[Saved entries]
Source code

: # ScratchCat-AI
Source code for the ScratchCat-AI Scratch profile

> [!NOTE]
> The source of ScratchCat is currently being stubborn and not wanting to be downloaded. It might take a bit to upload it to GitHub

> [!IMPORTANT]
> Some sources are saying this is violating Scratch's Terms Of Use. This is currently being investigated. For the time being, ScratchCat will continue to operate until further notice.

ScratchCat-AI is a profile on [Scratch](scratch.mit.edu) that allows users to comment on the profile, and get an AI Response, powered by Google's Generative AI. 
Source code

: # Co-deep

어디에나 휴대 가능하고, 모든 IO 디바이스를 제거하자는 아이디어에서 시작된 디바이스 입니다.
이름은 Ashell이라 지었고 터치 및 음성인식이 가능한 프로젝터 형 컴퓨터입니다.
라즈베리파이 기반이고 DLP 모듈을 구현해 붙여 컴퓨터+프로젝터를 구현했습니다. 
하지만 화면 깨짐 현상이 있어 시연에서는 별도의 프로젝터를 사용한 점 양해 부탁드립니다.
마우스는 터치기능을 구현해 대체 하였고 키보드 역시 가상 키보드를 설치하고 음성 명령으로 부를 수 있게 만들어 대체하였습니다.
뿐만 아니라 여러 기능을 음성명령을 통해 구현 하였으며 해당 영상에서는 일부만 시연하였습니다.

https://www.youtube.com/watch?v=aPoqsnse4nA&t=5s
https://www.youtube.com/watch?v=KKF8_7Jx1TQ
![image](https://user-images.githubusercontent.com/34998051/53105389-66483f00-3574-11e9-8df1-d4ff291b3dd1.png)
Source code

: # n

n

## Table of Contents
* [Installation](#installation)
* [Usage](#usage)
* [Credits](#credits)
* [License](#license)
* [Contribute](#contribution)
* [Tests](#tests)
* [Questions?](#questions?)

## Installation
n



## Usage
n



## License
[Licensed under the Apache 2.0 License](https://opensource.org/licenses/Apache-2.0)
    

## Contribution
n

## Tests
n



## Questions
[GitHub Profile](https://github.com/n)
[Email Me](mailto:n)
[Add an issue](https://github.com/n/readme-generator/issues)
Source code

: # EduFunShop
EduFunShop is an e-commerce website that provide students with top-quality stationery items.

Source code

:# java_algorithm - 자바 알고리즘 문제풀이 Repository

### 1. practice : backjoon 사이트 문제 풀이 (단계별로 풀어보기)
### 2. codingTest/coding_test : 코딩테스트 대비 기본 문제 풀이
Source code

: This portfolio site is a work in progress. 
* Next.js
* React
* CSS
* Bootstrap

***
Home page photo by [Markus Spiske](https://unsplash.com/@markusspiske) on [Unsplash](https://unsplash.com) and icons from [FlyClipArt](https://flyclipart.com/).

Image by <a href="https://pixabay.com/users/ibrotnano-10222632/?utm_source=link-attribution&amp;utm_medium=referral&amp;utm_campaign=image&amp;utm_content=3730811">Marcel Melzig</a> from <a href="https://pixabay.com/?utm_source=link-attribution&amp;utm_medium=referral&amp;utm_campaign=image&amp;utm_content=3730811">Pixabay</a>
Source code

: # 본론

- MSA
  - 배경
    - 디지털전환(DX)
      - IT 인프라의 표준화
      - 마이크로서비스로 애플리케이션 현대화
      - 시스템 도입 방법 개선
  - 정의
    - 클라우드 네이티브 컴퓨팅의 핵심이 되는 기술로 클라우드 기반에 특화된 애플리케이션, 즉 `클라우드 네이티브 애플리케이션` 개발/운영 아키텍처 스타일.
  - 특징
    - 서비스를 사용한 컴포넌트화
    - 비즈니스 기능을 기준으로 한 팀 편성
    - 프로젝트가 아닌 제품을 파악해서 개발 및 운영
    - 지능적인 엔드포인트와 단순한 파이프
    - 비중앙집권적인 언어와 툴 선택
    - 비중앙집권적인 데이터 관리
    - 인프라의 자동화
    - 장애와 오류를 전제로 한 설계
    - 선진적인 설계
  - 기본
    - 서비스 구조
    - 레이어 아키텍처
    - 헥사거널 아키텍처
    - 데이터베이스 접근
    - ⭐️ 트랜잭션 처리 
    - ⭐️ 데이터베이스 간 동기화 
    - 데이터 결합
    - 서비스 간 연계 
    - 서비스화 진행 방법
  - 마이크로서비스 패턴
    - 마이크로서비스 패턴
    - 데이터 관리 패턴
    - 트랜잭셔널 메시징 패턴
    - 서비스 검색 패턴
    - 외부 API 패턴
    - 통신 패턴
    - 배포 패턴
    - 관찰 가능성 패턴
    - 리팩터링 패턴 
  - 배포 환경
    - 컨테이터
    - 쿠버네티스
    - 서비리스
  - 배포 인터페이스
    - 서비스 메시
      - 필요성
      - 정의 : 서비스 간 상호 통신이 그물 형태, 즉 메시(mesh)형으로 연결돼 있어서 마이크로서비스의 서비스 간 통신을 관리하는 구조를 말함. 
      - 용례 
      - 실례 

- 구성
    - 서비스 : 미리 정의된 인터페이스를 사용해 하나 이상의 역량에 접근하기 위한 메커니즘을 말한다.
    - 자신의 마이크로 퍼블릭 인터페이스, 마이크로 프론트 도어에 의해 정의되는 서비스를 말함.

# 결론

_Problem to solve_. Determine how many lines of the data above contain the string "EduFunShop", and give the result with nothing else.

_Completed exercise_. 2